* **Problem description**
Present each line of the entries below that holds the word "cargo".

* **Provided data**
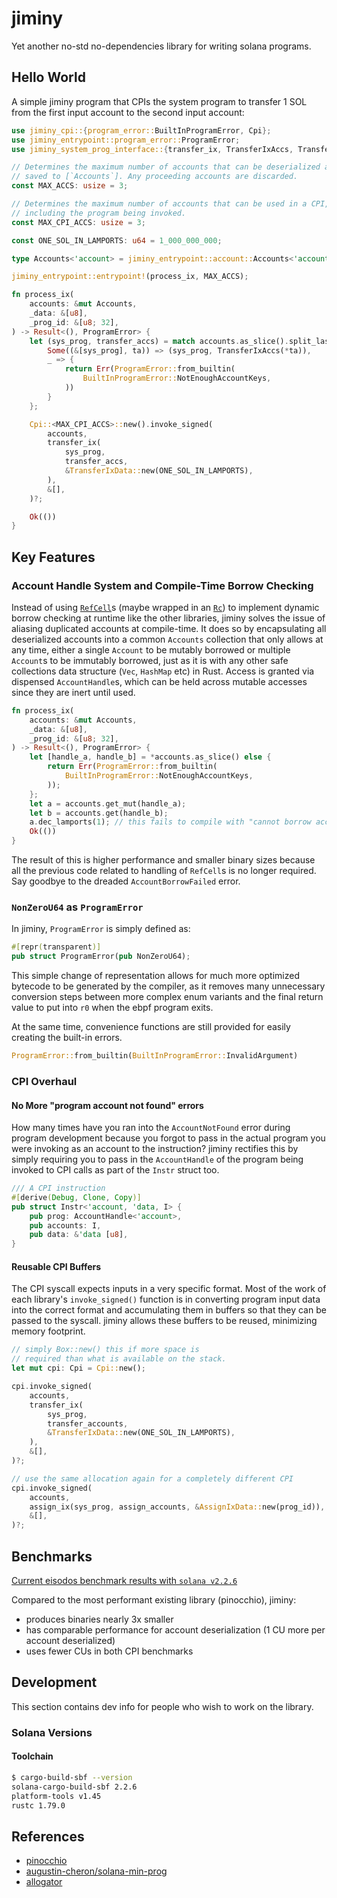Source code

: # jiminy

Yet another no-std no-dependencies library for writing solana programs.

## Hello World

A simple jiminy program that CPIs the system program to transfer 1 SOL from the first input account to the second input account:

```rust
use jiminy_cpi::{program_error::BuiltInProgramError, Cpi};
use jiminy_entrypoint::program_error::ProgramError;
use jiminy_system_prog_interface::{transfer_ix, TransferIxAccs, TransferIxData};

// Determines the maximum number of accounts that can be deserialized and
// saved to [`Accounts`]. Any proceeding accounts are discarded.
const MAX_ACCS: usize = 3;

// Determines the maximum number of accounts that can be used in a CPI,
// including the program being invoked.
const MAX_CPI_ACCS: usize = 3;

const ONE_SOL_IN_LAMPORTS: u64 = 1_000_000_000;

type Accounts<'account> = jiminy_entrypoint::account::Accounts<'account, MAX_ACCS>;

jiminy_entrypoint::entrypoint!(process_ix, MAX_ACCS);

fn process_ix(
    accounts: &mut Accounts,
    _data: &[u8],
    _prog_id: &[u8; 32],
) -> Result<(), ProgramError> {
    let (sys_prog, transfer_accs) = match accounts.as_slice().split_last_chunk() {
        Some((&[sys_prog], ta)) => (sys_prog, TransferIxAccs(*ta)),
        _ => {
            return Err(ProgramError::from_builtin(
                BuiltInProgramError::NotEnoughAccountKeys,
            ))
        }
    };

    Cpi::<MAX_CPI_ACCS>::new().invoke_signed(
        accounts,
        transfer_ix(
            sys_prog,
            transfer_accs,
            &TransferIxData::new(ONE_SOL_IN_LAMPORTS),
        ),
        &[],
    )?;

    Ok(())
}
```

## Key Features

### Account Handle System and Compile-Time Borrow Checking

Instead of using [`RefCell`](https://doc.rust-lang.org/std/cell/struct.RefCell.html)s (maybe wrapped in an [`Rc`](https://doc.rust-lang.org/std/rc/struct.Rc.html)) to implement dynamic borrow checking at runtime
like the other libraries, jiminy solves the issue of aliasing duplicated accounts at compile-time. It does so
by encapsulating all deserialized accounts into a common `Accounts` collection that only allows
at any time, either a single `Account` to be mutably borrowed or multiple `Account`s to be immutably borrowed, just as it is
with any other safe collections data structure (`Vec`, `HashMap` etc) in Rust. Access is granted via dispensed `AccountHandle`s,
which can be held across mutable accesses since they are inert until used.

```rust
fn process_ix(
    accounts: &mut Accounts,
    _data: &[u8],
    _prog_id: &[u8; 32],
) -> Result<(), ProgramError> {
    let [handle_a, handle_b] = *accounts.as_slice() else {
        return Err(ProgramError::from_builtin(
            BuiltInProgramError::NotEnoughAccountKeys,
        ));
    };
    let a = accounts.get_mut(handle_a);
    let b = accounts.get(handle_b);
    a.dec_lamports(1); // this fails to compile with "cannot borrow accounts as immutable because it is also borrowed as mutable"
    Ok(())
}
```

The result of this is higher performance and smaller binary sizes because all the previous code
related to handling of `RefCell`s is no longer required. Say goodbye to the dreaded `AccountBorrowFailed` error.

### `NonZeroU64` as `ProgramError`

In jiminy, `ProgramError` is simply defined as:

```rust
#[repr(transparent)]
pub struct ProgramError(pub NonZeroU64);
```

This simple change of representation allows for much more optimized bytecode to be generated by the compiler,
as it removes many unnecessary conversion steps between more complex enum variants and the final return value
to put into `r0` when the ebpf program exits.

At the same time, convenience functions are still provided for easily creating the built-in errors.

```rust
ProgramError::from_builtin(BuiltInProgramError::InvalidArgument)
```

### CPI Overhaul

#### No More "program account not found" errors

How many times have you ran into the `AccountNotFound` error during program development because you forgot to pass in the
actual program you were invoking as an account to the instruction? jiminy rectifies this by simply requiring you to pass
in the `AccountHandle` of the program being invoked to CPI calls as part of the `Instr` struct too.

```rust
/// A CPI instruction
#[derive(Debug, Clone, Copy)]
pub struct Instr<'account, 'data, I> {
    pub prog: AccountHandle<'account>,
    pub accounts: I,
    pub data: &'data [u8],
}
```

#### Reusable CPI Buffers

The CPI syscall expects inputs in a very specific format. Most of the work of each library's `invoke_signed()` function is in converting program input data
into the correct format and accumulating them in buffers so that they can be passed to the syscall. jiminy allows these buffers to be reused, minimizing
memory footprint.

```rust
// simply Box::new() this if more space is
// required than what is available on the stack.
let mut cpi: Cpi = Cpi::new();

cpi.invoke_signed(
    accounts,
    transfer_ix(
        sys_prog,
        transfer_accounts,
        &TransferIxData::new(ONE_SOL_IN_LAMPORTS),
    ),
    &[],
)?;

// use the same allocation again for a completely different CPI
cpi.invoke_signed(
    accounts,
    assign_ix(sys_prog, assign_accounts, &AssignIxData::new(prog_id)),
    &[],
)?;
```

## Benchmarks

[Current eisodos benchmark results with `solana v2.2.6`](https://github.com/febo/eisodos/pull/2)

Compared to the most performant existing library (pinocchio), jiminy:

- produces binaries nearly 3x smaller
- has comparable performance for account deserialization (1 CU more per account deserialized)
- uses fewer CUs in both CPI benchmarks

## Development

This section contains dev info for people who wish to work on the library.

### Solana Versions

#### Toolchain

```sh
$ cargo-build-sbf --version
solana-cargo-build-sbf 2.2.6
platform-tools v1.45
rustc 1.79.0
```

## References

- [pinocchio](https://github.com/febo/pinocchio)
- [augustin-cheron/solana-min-prog](https://github.com/augustin-cheron/solana-min-prog)
- [allogator](https://github.com/cavemanloverboy/allogator)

* **Written reply**
$ cargo-build-sbf --version
solana-cargo-build-sbf 2.2.6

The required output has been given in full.